What was the biggest DDoS attack you have ever encountered? How many gigabits per second? Packets per second? How many unique source IP addresses? How long did it last?<p>The peak number of real (non-spoofed) source IPs is also very interesting. I wonder whether it is feasible to automatically maintain a blacklist of offending IPs that managed to establish a TCP connection (and are thus real).
======
willvarfar
Its old but GRC had a write-up about the attacks against them and infiltrating
the bots: <http://www.crime-research.org/library/grcdos.pdf>

I couldn't find the originals on GRC website anymore:
<http://www.grc.com/default.htm>

If I recall, after that writeup, GRC was knocked off the web by a BGP attack
or something...

------
Joakal
The best attack vector is usually Apache.

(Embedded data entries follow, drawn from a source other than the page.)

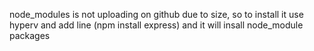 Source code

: node_modules is not uploading on github due to size, so to install it use hyperv and add line (npm install express) and it will insall node_module packages
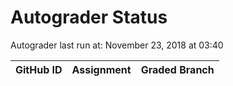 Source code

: # Autograder Status
Autograder last run at: November 23, 2018 at 03:40

| GitHub ID | Assignment | Graded Branch |
|-----------|------------|---------------|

Nonetheless, the records I heard are
from Akamai:

Peak: 300,000 unique IPs, 795,000 page views/s, 98,000 unique views/s, 200Gbps
[0].

[0] <http://wwwns.akamai.com/rsa_2011/RSA_NOCC_DDoS.pdf>

------
dmk23
I have not encountered DDoS attacks directed at my own properties, but I had
domains hosted on Namecheap that were hit when their DNS got DDoS'd a few
times last year.

There is plenty of coverage of this if you just do a search:
[http://www.google.com/search?gcx=c&sourceid=chrome&i...](http://www.google.com/search?gcx=c&sourceid=chrome&ie=UTF-8&q=namecheap+dns+ddos)

------
alexkon
I have collected some reports on DDoS sizes here:
[https://code.google.com/p/googleappengine/issues/detail?id=6...](https://code.google.com/p/googleappengine/issues/detail?id=6000#c1)